Nice foreground:: sky too dark e.g.

The weird skies in these 'fake hdr' shots is a result of skipping the use of a mirrored sphere or 'light probe'
posted by acro at 6:10 AM on June 6, 2007


(Please correct me if I'm wrong.)
posted by acro at 6:13 AM on June 6, 2007


DIY with a lensbaby. A bellows based tilt /shift lens for your SLR.
posted by Gungho at 6:59 AM on June 6, 2007


I'm glad to know i'm not the only person who hates the over use of HDR. I'm sure it is a phase that will pass.
posted by chunking express at 6:59 AM on June 6, 2007


MAKE magazine had an article in their FRINGE issue on making your own tilt-shift lens with little bellows for your slr/dslr camera, for less than $100 I'm guessing ... depending on the cost of the lens you adapt.
posted by Dave Faris at 7:12 AM on June 6, 2007


There are about a million ways to fake it, but the principle is the same: compress the exposure range.

Yes; but so many of the HDR photos I see tend to compress it beyond what they should, leaving the darkest object in the images far brighter than black, and the lightest object in the image far dimmer than white. I imagine this is a problem with the software, or how people configure the software - it just surprises me that people look at the final result and consider it to be a good looking photo.
posted by Jimbob at 10:11 AM on June 6, 2007


It's a problem with people not knowing how to properly use the program or properly adjust the settings to get a realistic semi realistic look.

This photo is, for all intents and purposes, an HDR image. Why? Because (I'm pretty sure I) bracketed the shot and combined the one with the normal looking sky and the one with the normal looking foreground into one image. However I only replaced the sky, rather than running the images through a program to give me a completely HDR'd image. That is to say, from the trees up is one image, from the trees down is a second image, and the buck stops there.

That is what HDR should look like. In most cases, you shouldn't really be able to tell it's HDR unless you're really looking for it. You shouldn't really look at a photo and think "That looks wholly unatural..." Just because you can do it doesn't mean you should.

it just surprises me that people look at the final result and consider it to be a good looking photo.
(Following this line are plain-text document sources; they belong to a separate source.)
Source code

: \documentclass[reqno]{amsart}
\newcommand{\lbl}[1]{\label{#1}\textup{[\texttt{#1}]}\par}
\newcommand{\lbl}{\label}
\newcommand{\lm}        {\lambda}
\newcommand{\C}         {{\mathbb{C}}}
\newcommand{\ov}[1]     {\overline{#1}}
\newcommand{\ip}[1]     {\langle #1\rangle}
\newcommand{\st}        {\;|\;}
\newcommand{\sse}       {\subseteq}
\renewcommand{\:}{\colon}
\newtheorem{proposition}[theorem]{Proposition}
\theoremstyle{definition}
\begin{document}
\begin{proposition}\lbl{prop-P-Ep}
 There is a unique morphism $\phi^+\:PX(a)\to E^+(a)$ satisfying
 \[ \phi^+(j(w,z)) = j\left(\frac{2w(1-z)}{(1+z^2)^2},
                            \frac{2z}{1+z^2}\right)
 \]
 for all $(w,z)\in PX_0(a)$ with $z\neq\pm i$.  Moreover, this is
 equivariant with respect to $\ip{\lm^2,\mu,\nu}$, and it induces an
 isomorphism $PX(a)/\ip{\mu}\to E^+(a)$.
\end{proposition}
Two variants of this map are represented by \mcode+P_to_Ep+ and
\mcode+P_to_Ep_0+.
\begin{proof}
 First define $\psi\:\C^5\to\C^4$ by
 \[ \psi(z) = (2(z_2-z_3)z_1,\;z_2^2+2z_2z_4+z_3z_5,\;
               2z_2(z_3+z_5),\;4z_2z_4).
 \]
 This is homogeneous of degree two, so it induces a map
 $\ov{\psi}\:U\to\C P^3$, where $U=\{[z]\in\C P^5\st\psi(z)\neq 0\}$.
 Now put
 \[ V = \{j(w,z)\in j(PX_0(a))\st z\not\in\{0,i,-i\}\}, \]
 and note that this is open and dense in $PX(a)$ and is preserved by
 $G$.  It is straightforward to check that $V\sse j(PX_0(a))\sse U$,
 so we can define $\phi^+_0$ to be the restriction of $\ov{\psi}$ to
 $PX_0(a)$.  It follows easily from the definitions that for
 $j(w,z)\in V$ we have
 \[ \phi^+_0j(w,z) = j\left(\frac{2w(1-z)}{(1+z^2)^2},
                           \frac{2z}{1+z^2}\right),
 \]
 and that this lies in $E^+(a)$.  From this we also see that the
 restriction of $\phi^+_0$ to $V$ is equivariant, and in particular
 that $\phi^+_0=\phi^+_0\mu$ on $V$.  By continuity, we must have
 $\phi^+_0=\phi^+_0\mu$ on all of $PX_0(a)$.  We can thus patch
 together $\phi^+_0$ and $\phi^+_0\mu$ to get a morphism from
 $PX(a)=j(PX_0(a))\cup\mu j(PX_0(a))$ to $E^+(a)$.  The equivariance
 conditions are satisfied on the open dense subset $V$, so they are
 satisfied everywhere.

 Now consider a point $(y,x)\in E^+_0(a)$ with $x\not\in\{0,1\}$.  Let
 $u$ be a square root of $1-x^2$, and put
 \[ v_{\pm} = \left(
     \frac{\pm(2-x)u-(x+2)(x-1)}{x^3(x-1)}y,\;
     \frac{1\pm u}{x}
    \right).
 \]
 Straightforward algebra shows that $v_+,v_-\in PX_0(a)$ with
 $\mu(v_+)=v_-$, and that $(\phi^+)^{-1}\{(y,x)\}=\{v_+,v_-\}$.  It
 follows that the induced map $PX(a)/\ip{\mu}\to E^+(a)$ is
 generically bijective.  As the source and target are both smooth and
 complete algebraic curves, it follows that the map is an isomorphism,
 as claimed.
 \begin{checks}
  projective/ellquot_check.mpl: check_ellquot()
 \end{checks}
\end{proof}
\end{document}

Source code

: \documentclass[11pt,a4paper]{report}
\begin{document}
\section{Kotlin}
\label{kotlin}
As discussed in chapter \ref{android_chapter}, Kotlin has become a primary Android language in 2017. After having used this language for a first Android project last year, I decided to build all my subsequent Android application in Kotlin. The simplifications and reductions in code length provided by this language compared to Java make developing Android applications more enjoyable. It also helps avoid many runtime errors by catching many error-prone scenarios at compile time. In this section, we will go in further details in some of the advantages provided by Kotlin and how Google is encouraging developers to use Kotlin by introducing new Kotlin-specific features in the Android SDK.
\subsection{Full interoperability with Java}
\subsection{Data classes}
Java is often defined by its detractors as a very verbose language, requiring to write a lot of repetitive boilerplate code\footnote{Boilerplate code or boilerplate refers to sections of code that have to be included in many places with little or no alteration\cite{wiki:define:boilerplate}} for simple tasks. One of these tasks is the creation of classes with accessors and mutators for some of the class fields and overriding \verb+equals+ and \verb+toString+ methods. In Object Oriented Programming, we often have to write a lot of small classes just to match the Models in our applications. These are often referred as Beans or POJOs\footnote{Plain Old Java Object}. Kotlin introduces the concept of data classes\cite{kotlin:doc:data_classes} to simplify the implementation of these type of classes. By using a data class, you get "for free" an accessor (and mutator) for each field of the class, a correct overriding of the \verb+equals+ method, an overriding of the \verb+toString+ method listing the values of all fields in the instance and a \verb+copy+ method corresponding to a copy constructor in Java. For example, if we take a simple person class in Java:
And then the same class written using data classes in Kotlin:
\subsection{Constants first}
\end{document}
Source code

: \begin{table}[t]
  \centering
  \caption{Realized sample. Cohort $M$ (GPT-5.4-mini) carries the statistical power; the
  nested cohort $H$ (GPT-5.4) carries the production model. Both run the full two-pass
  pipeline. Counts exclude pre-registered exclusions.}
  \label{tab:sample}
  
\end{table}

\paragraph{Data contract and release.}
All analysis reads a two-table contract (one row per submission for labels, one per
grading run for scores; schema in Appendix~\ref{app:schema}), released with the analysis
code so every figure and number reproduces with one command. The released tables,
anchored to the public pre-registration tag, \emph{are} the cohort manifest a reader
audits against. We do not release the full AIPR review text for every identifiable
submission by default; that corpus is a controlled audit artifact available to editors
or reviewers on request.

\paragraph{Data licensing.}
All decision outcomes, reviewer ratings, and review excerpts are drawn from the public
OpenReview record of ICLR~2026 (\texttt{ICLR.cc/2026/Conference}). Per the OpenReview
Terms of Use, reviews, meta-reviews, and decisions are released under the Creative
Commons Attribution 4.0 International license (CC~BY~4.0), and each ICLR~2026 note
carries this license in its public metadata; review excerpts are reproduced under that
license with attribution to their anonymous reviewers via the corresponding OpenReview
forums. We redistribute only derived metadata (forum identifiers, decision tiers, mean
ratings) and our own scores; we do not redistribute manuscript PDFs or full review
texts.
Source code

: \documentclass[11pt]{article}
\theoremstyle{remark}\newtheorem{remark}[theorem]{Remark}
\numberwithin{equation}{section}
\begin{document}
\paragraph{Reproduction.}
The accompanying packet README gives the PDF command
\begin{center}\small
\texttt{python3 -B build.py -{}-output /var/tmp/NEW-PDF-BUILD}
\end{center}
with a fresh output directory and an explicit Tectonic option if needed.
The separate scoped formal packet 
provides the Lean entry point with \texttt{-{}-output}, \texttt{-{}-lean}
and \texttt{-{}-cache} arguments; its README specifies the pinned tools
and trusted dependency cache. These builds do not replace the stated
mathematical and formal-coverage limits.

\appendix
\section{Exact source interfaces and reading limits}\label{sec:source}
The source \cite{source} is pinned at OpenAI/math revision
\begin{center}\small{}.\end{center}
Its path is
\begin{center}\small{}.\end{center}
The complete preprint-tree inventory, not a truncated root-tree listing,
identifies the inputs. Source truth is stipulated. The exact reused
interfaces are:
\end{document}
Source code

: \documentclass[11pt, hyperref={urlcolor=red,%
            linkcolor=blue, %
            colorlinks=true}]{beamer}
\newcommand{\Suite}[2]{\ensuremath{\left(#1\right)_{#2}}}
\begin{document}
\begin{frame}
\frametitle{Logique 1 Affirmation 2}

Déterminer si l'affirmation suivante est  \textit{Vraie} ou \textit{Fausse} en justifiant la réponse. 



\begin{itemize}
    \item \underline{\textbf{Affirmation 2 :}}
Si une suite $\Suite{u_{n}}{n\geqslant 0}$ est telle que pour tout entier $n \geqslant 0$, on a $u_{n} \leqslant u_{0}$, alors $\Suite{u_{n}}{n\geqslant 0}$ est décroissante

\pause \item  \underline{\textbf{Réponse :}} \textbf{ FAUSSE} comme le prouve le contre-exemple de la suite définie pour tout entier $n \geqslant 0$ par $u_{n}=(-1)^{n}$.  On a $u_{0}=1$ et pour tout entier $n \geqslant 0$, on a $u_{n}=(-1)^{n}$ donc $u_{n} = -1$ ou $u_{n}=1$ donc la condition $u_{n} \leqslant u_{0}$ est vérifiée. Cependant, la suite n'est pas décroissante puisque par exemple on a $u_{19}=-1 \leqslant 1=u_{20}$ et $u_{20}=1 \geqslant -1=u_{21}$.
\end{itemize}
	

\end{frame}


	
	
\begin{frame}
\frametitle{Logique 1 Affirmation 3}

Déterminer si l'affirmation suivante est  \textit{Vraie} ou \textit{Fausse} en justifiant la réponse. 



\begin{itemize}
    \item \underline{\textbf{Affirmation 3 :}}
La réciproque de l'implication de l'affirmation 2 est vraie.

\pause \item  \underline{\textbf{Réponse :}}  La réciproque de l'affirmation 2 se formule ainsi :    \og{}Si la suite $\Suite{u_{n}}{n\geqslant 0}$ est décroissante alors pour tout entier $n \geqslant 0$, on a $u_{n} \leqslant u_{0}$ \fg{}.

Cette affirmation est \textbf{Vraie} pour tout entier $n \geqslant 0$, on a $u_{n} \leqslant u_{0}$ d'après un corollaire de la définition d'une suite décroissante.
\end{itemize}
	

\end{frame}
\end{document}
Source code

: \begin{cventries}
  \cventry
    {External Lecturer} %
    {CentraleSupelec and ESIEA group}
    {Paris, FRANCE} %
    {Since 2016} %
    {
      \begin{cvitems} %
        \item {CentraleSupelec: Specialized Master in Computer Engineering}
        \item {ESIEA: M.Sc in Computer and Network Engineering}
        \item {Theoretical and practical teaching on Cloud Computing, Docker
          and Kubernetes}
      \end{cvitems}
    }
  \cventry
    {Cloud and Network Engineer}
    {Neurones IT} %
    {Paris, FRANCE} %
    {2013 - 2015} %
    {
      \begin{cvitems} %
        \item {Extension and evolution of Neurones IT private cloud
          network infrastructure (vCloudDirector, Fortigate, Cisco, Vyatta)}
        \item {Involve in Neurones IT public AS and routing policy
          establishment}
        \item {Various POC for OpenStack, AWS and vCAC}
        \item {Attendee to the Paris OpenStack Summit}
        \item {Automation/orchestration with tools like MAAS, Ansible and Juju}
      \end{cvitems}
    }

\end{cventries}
It's because they don't know jack about photography or what makes a good photo. It's like anyone who has an unrefined taste in anything. It amazes me that a few of my friends think those $2 cigars they sell at gas stations are good, or that "discount vodka" is just as good as Grey Goose. They don't know any better. That's all well and good, but it'd be a helluva lot easier on me if I didn't have to smell their shitty cigars, deal with them when they're throwing up their shitty liquor, or look at their shitty photos.
posted by CitrusFreak12 at 1:40 PM on June 6, 2007


M AKE magazine had an article in their FRINGE issue on making your owntilt-shift lens with little bellows for your slr/dslr camera

I found the article in question with a little googling. Thanks for the tip, Dave!